Multidimensional analysis of genotype in R

Without a a reprex (see the FAQ), it's hard to offer much that will be of immediate use.

The big picture is that this is a problem in three parts:

  1. How does each variable relate to the three categories, and is there any overlap?
  2. What are the appropriate statistical tools to classify observations into the categories?
  3. How to code those tools in R?

Here's an example of dimensional reduction in the case of all binary variables.

# install.packages("rARPACK")
# devtools::install_github("andland/logisticPCA")
library(logisticPCA)
library(ggplot2)
data("house_votes84")
logsvd_model = logisticSVD(house_votes84, k = 2)
logsvd_model
#> 435 rows and 16 columns
#> Rank 2 solution
#> 
#> 63.6% of deviance explained
#> 549 iterations to converge
logpca_cv = cv.lpca(house_votes84, ks = 2, ms = 1:10)
plot(logpca_cv) + theme_minimal()
#> Warning in type.convert.default(colnames(x)): 'as.is' should be specified by
#> the caller; using TRUE
#> Warning in type.convert.default(rownames(x)): 'as.is' should be specified by
#> the caller; using TRUE

logpca_model = logisticPCA(house_votes84, k = 2, m = which.min(logpca_cv))
clogpca_model = convexLogisticPCA(house_votes84, k = 2, m = which.min(logpca_cv))
plot(clogpca_model, type = "trace") + theme_minimal()

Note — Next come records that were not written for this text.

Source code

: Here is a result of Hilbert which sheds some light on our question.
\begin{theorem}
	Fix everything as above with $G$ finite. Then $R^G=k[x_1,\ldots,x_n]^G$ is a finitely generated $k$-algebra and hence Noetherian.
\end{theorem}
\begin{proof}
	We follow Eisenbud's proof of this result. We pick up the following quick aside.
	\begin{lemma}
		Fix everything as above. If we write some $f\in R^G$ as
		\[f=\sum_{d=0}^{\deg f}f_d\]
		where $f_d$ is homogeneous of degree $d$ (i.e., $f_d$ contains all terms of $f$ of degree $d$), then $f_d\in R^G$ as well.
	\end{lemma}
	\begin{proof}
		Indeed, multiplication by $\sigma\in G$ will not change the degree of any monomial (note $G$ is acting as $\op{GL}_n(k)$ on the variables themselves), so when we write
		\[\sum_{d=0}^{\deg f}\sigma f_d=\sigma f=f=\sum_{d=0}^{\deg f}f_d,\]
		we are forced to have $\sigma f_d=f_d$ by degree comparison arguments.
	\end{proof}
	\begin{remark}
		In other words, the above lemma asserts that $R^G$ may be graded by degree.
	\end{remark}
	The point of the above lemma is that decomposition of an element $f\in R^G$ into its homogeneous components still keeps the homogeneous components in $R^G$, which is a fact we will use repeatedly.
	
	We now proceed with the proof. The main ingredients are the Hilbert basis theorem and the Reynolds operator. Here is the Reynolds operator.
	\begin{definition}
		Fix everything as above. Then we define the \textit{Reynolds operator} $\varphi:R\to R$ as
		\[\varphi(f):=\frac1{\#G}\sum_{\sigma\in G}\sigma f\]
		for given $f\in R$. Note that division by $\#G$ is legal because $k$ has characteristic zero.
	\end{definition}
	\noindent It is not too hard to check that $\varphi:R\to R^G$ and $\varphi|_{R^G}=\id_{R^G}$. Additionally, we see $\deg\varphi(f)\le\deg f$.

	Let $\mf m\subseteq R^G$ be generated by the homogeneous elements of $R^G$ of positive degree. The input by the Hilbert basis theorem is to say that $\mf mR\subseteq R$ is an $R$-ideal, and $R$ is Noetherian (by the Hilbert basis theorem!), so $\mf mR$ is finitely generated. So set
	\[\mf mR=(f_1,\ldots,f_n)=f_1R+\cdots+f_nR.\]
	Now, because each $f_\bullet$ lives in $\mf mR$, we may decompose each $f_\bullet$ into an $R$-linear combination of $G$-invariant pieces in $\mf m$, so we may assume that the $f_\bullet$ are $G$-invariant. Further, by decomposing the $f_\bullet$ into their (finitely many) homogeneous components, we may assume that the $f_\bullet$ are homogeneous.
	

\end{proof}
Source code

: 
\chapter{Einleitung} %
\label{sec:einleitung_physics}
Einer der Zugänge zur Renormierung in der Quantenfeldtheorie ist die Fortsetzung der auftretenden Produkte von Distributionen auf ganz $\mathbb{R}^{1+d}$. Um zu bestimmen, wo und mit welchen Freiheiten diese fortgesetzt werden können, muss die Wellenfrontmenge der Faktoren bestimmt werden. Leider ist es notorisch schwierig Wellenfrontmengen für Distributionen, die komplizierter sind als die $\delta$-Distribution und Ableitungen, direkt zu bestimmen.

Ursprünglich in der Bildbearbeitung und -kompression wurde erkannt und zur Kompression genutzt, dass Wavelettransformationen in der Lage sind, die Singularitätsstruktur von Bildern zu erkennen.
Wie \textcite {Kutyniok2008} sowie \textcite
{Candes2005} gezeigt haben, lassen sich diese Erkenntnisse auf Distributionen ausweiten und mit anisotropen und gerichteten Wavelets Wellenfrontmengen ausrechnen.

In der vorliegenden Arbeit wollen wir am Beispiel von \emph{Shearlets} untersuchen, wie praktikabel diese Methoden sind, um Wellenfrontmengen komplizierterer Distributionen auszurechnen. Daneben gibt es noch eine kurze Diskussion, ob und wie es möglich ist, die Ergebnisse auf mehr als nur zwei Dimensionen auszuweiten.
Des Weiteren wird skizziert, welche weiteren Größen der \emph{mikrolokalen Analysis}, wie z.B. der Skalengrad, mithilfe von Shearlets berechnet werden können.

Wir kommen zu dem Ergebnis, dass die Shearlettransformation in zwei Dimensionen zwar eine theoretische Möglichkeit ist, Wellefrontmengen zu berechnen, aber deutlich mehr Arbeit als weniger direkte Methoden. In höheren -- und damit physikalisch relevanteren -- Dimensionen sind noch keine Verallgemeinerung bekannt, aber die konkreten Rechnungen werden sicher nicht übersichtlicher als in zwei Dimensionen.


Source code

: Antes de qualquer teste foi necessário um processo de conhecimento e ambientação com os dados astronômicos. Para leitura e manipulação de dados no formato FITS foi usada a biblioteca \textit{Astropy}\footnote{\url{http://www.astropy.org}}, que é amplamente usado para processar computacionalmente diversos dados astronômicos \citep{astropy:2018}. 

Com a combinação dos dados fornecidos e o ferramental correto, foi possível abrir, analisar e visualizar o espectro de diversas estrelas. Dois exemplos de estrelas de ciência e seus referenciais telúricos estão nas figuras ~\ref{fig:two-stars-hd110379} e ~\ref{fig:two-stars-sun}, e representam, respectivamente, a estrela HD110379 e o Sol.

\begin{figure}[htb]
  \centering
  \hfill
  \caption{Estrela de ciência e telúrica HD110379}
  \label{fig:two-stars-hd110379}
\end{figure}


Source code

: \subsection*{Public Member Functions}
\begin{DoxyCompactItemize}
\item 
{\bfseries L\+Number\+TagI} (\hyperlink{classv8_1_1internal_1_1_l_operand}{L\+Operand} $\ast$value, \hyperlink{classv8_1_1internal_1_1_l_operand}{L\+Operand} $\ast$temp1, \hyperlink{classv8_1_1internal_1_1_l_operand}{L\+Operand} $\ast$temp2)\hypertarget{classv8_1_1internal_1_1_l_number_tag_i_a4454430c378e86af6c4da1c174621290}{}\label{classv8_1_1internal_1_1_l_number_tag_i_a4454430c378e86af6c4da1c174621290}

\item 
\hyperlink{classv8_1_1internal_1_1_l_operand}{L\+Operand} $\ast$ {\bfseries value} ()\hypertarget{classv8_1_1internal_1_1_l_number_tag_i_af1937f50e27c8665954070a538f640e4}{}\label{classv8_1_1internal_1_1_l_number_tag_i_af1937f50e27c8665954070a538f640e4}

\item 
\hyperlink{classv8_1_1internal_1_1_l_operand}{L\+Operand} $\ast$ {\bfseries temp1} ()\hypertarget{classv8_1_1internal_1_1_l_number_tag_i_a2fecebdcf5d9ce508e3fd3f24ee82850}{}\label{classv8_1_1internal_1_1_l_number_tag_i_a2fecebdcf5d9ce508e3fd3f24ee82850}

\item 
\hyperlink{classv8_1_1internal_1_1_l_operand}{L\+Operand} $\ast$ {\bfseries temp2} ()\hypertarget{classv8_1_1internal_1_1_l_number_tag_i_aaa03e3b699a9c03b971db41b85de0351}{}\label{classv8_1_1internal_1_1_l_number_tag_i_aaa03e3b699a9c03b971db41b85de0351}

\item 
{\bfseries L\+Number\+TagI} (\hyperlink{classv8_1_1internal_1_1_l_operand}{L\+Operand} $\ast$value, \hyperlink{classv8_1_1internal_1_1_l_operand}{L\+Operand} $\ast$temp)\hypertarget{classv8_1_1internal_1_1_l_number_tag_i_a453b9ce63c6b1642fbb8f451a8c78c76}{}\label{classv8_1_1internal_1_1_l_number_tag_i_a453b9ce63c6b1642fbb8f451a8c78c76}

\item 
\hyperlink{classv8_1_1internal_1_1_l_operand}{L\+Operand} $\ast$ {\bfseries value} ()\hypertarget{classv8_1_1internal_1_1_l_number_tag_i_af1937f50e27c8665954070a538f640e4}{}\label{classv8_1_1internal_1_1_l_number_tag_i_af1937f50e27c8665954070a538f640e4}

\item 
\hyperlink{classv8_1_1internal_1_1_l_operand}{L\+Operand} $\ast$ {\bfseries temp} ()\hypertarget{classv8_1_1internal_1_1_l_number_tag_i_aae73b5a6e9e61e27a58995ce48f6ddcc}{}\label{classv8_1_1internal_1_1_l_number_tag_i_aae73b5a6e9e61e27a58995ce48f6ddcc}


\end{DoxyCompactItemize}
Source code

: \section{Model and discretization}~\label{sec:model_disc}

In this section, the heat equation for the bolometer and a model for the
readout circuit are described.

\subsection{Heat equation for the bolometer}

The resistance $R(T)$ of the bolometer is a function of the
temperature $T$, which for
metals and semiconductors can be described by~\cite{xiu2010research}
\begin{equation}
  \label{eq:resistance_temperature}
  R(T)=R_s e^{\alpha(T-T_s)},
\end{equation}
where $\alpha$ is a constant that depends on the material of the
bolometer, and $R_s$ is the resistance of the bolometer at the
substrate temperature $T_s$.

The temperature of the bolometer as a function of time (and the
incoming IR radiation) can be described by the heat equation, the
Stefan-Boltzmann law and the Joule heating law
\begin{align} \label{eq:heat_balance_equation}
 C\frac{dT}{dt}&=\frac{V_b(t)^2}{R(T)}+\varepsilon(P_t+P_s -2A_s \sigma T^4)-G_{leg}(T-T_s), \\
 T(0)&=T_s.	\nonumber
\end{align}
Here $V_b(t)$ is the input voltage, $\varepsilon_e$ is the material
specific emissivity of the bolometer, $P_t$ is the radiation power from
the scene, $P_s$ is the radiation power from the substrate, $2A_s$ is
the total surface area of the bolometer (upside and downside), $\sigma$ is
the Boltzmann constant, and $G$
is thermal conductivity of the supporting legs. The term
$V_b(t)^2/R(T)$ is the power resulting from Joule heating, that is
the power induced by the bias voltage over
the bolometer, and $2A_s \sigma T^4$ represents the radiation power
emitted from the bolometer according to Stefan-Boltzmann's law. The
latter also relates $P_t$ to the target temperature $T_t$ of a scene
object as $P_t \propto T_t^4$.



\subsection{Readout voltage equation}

plot(logsvd_model, type = "trace") + theme_minimal()

party = rownames(house_votes84)
plot(logsvd_model, type = "scores") + 
  geom_point(aes(colour = party)) + 
  ggtitle("Exponential Family PCA") + 
  scale_colour_manual(values = c("blue", "red")) +
  theme_minimal()

Created on 2023-06-29 with reprex v2.0.2